Application of the modified ATPIII criteria to these groups identified Met-S in none of the Gp5-p25; 3.0% of the Gp25-50 ; 9.0% of the Gp50-85; 24.4% of the Gp85-95 and 26.9% of the Gp>95. HOMA-IR > 2.1 was significantly associated with Met-S.

WC > 85th percentile was identified in 9.8%, 24.2%, 30.3%, 55.5% and 53.8%; BP > 90th in 11.3%, 12.1%, 15.7%, 31.1% and 30.8%; triglycerides > 90th percentile in 7.0%, 18.2%, 19.1%, 40.0% and 42.3%; HDL < 40 mg/dL in 12.7%, 18.2%, 16.8%, 22.2% and 34.6%, according to HOMA-IR percentiles 5 to 25, 25 to 50, 50 to 85, 85 to 95 and > 95, respectively, as shown in figure 1.
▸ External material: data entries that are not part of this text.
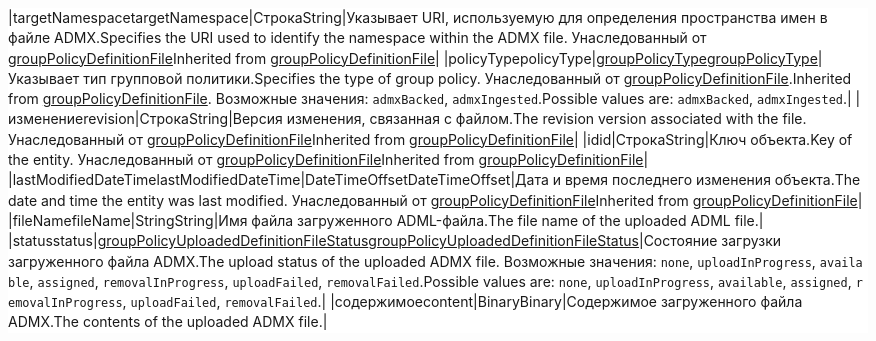 |<span data-ttu-id="256e3-150">targetNamespace</span><span class="sxs-lookup"><span data-stu-id="256e3-150">targetNamespace</span></span>|<span data-ttu-id="256e3-151">Строка</span><span class="sxs-lookup"><span data-stu-id="256e3-151">String</span></span>|<span data-ttu-id="256e3-152">Указывает URI, используемую для определения пространства имен в файле ADMX.</span><span class="sxs-lookup"><span data-stu-id="256e3-152">Specifies the URI used to identify the namespace within the ADMX file.</span></span> <span data-ttu-id="256e3-153">Унаследованный от [groupPolicyDefinitionFile](../resources/intune-grouppolicy-grouppolicydefinitionfile.md)</span><span class="sxs-lookup"><span data-stu-id="256e3-153">Inherited from [groupPolicyDefinitionFile](../resources/intune-grouppolicy-grouppolicydefinitionfile.md)</span></span>|
|<span data-ttu-id="256e3-154">policyType</span><span class="sxs-lookup"><span data-stu-id="256e3-154">policyType</span></span>|[<span data-ttu-id="256e3-155">groupPolicyType</span><span class="sxs-lookup"><span data-stu-id="256e3-155">groupPolicyType</span></span>](../resources/intune-grouppolicy-grouppolicytype.md)|<span data-ttu-id="256e3-156">Указывает тип групповой политики.</span><span class="sxs-lookup"><span data-stu-id="256e3-156">Specifies the type of group policy.</span></span> <span data-ttu-id="256e3-157">Унаследованный от [groupPolicyDefinitionFile](../resources/intune-grouppolicy-grouppolicydefinitionfile.md).</span><span class="sxs-lookup"><span data-stu-id="256e3-157">Inherited from [groupPolicyDefinitionFile](../resources/intune-grouppolicy-grouppolicydefinitionfile.md).</span></span> <span data-ttu-id="256e3-158">Возможные значения: `admxBacked`, `admxIngested`.</span><span class="sxs-lookup"><span data-stu-id="256e3-158">Possible values are: `admxBacked`, `admxIngested`.</span></span>|
|<span data-ttu-id="256e3-159">изменение</span><span class="sxs-lookup"><span data-stu-id="256e3-159">revision</span></span>|<span data-ttu-id="256e3-160">Строка</span><span class="sxs-lookup"><span data-stu-id="256e3-160">String</span></span>|<span data-ttu-id="256e3-161">Версия изменения, связанная с файлом.</span><span class="sxs-lookup"><span data-stu-id="256e3-161">The revision version associated with the file.</span></span> <span data-ttu-id="256e3-162">Унаследованный от [groupPolicyDefinitionFile](../resources/intune-grouppolicy-grouppolicydefinitionfile.md)</span><span class="sxs-lookup"><span data-stu-id="256e3-162">Inherited from [groupPolicyDefinitionFile](../resources/intune-grouppolicy-grouppolicydefinitionfile.md)</span></span>|
|<span data-ttu-id="256e3-163">id</span><span class="sxs-lookup"><span data-stu-id="256e3-163">id</span></span>|<span data-ttu-id="256e3-164">Строка</span><span class="sxs-lookup"><span data-stu-id="256e3-164">String</span></span>|<span data-ttu-id="256e3-165">Ключ объекта.</span><span class="sxs-lookup"><span data-stu-id="256e3-165">Key of the entity.</span></span> <span data-ttu-id="256e3-166">Унаследованный от [groupPolicyDefinitionFile](../resources/intune-grouppolicy-grouppolicydefinitionfile.md)</span><span class="sxs-lookup"><span data-stu-id="256e3-166">Inherited from [groupPolicyDefinitionFile](../resources/intune-grouppolicy-grouppolicydefinitionfile.md)</span></span>|
|<span data-ttu-id="256e3-167">lastModifiedDateTime</span><span class="sxs-lookup"><span data-stu-id="256e3-167">lastModifiedDateTime</span></span>|<span data-ttu-id="256e3-168">DateTimeOffset</span><span class="sxs-lookup"><span data-stu-id="256e3-168">DateTimeOffset</span></span>|<span data-ttu-id="256e3-169">Дата и время последнего изменения объекта.</span><span class="sxs-lookup"><span data-stu-id="256e3-169">The date and time the entity was last modified.</span></span> <span data-ttu-id="256e3-170">Унаследованный от [groupPolicyDefinitionFile](../resources/intune-grouppolicy-grouppolicydefinitionfile.md)</span><span class="sxs-lookup"><span data-stu-id="256e3-170">Inherited from [groupPolicyDefinitionFile](../resources/intune-grouppolicy-grouppolicydefinitionfile.md)</span></span>|
|<span data-ttu-id="256e3-171">fileName</span><span class="sxs-lookup"><span data-stu-id="256e3-171">fileName</span></span>|<span data-ttu-id="256e3-172">String</span><span class="sxs-lookup"><span data-stu-id="256e3-172">String</span></span>|<span data-ttu-id="256e3-173">Имя файла загруженного ADML-файла.</span><span class="sxs-lookup"><span data-stu-id="256e3-173">The file name of the uploaded ADML file.</span></span>|
|<span data-ttu-id="256e3-174">status</span><span class="sxs-lookup"><span data-stu-id="256e3-174">status</span></span>|[<span data-ttu-id="256e3-175">groupPolicyUploadedDefinitionFileStatus</span><span class="sxs-lookup"><span data-stu-id="256e3-175">groupPolicyUploadedDefinitionFileStatus</span></span>](../resources/intune-grouppolicy-grouppolicyuploadeddefinitionfilestatus.md)|<span data-ttu-id="256e3-176">Состояние загрузки загруженного файла ADMX.</span><span class="sxs-lookup"><span data-stu-id="256e3-176">The upload status of the uploaded ADMX file.</span></span> <span data-ttu-id="256e3-177">Возможные значения: `none`, `uploadInProgress`, `available`, `assigned`, `removalInProgress`, `uploadFailed`, `removalFailed`.</span><span class="sxs-lookup"><span data-stu-id="256e3-177">Possible values are: `none`, `uploadInProgress`, `available`, `assigned`, `removalInProgress`, `uploadFailed`, `removalFailed`.</span></span>|
|<span data-ttu-id="256e3-178">содержимое</span><span class="sxs-lookup"><span data-stu-id="256e3-178">content</span></span>|<span data-ttu-id="256e3-179">Binary</span><span class="sxs-lookup"><span data-stu-id="256e3-179">Binary</span></span>|<span data-ttu-id="256e3-180">Содержимое загруженного файла ADMX.</span><span class="sxs-lookup"><span data-stu-id="256e3-180">The contents of the uploaded ADMX file.</span></span>|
ROC curve analysis was performed to evaluate the relationship between WC, BMI and HOMA-IR to identify the cluster of cardiometabolic abnormalities among these adolescents. The optimal cutoff point of WC, BMI and HOMA-IR as a predictor of the cluster of cardiometabolic abnormalities was 80.5 cm and 83 cm, 20.4 and 22.7 kg/m2, 1.95 and 1.65 for males and females, respectively. These data are illustrated in the figure 2, which shows the differences between the genders.


DISCUSSION

The prevalence of Met-S by the age-modified ATPIII criteria was 8.8% in the whole group of the normal glucose-tolerant Brazilian children and adolescents studied. However, this prevalence was 3 times higher (25%) in the specific group of young individuals above the 85th percentile of insulin resistance (HOMA-IR > 2.1).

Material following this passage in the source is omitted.